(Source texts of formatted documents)

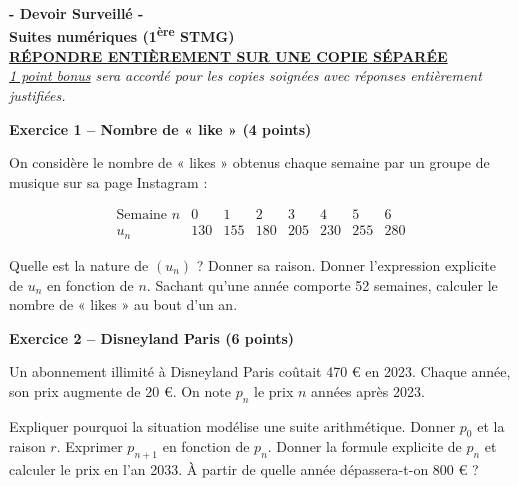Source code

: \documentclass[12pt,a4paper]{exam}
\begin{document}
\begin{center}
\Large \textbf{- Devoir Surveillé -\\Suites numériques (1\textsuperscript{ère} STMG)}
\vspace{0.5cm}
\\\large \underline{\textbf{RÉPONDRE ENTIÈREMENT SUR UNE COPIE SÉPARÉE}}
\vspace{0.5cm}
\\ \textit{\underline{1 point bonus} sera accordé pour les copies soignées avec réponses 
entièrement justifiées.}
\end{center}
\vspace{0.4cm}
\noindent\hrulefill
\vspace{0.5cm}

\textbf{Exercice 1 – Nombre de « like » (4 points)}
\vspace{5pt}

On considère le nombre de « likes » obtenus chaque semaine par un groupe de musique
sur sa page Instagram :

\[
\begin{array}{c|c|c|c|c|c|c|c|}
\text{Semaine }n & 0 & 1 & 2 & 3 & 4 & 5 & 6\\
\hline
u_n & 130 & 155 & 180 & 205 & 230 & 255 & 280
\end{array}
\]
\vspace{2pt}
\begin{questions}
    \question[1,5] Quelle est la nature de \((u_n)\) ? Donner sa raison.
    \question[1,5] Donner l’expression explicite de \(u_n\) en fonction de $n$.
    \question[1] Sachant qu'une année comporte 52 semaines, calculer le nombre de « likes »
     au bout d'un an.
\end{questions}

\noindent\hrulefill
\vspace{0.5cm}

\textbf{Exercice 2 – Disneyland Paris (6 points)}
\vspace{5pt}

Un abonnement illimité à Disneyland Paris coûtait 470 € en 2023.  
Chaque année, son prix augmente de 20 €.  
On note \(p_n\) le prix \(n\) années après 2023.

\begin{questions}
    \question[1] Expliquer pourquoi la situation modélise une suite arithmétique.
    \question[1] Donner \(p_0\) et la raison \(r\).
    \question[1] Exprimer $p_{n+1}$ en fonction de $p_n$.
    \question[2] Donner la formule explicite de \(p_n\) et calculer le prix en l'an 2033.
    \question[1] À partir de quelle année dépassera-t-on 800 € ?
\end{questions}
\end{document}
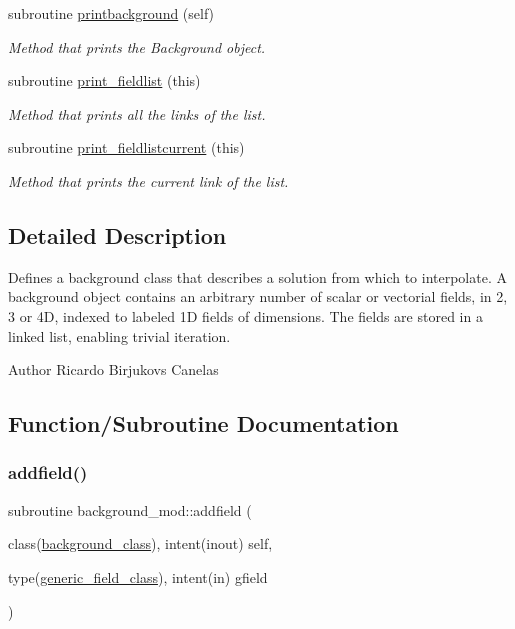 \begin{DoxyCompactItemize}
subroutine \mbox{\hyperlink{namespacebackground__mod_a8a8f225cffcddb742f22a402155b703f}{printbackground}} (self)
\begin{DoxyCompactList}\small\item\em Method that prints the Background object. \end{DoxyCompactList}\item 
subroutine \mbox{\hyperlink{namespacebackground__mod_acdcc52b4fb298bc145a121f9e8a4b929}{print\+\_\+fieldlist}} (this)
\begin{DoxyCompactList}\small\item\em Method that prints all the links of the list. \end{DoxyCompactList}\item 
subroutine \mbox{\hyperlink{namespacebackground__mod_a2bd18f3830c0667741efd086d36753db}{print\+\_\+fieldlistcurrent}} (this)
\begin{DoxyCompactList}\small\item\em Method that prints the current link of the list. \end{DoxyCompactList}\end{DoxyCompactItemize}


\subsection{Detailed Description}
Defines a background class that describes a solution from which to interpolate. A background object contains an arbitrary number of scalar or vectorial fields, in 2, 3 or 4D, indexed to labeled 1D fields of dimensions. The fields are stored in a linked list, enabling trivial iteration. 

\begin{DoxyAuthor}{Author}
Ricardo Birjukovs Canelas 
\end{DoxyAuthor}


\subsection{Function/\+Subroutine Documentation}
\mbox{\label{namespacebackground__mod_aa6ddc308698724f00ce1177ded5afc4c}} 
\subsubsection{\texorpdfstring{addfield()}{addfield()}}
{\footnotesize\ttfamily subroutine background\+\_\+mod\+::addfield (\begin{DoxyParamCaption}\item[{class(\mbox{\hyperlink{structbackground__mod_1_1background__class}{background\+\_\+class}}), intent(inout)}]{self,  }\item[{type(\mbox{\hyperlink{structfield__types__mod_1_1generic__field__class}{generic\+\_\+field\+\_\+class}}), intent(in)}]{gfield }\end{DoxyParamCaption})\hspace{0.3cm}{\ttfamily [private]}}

--

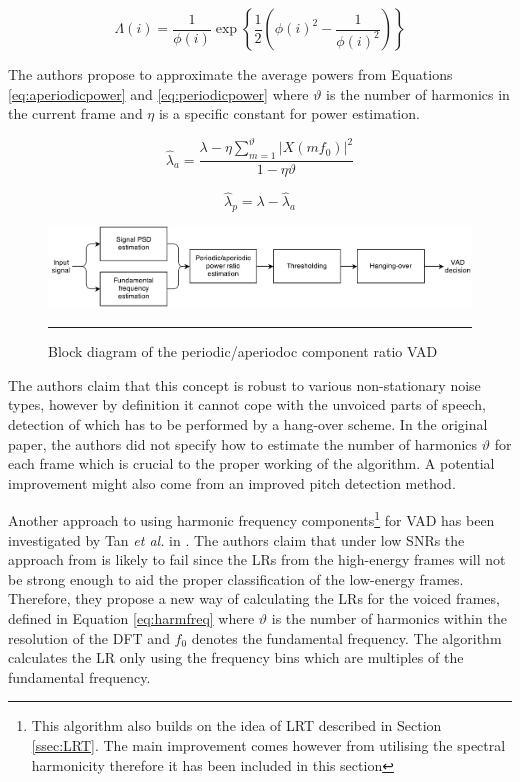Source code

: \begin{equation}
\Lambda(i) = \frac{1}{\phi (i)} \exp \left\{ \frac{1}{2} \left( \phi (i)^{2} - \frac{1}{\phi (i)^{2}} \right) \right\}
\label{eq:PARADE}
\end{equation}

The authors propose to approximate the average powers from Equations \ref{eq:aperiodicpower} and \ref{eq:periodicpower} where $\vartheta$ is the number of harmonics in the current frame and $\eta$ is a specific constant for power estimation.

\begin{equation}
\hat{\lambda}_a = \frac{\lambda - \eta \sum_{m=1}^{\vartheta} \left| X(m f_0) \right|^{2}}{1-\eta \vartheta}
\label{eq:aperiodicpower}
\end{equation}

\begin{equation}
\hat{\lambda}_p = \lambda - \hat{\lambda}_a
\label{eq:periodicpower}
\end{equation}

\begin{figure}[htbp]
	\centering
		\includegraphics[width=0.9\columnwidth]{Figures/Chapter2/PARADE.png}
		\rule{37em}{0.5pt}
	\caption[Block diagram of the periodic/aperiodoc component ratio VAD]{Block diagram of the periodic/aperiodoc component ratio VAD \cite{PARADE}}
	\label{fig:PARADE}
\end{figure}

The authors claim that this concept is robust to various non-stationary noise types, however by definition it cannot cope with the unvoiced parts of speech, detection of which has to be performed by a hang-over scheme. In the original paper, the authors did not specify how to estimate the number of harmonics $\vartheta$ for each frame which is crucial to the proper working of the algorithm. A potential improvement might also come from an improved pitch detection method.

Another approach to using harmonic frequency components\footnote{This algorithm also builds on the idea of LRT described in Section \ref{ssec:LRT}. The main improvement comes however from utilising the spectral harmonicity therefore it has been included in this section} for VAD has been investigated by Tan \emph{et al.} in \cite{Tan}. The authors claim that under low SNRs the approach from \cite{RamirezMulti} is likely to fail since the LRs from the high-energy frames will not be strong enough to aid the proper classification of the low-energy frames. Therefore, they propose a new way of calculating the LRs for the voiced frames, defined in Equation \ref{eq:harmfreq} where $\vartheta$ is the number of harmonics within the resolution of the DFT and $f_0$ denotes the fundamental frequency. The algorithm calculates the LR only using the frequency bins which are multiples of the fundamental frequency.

* **What you should do**:
Lines from the entries that contain the word "points" are what the answer must hold.

* **Exercise answer**:
\textbf{Exercice 1 – Nombre de « like » (4 points)}
\textbf{Exercice 2 – Disneyland Paris (6 points)}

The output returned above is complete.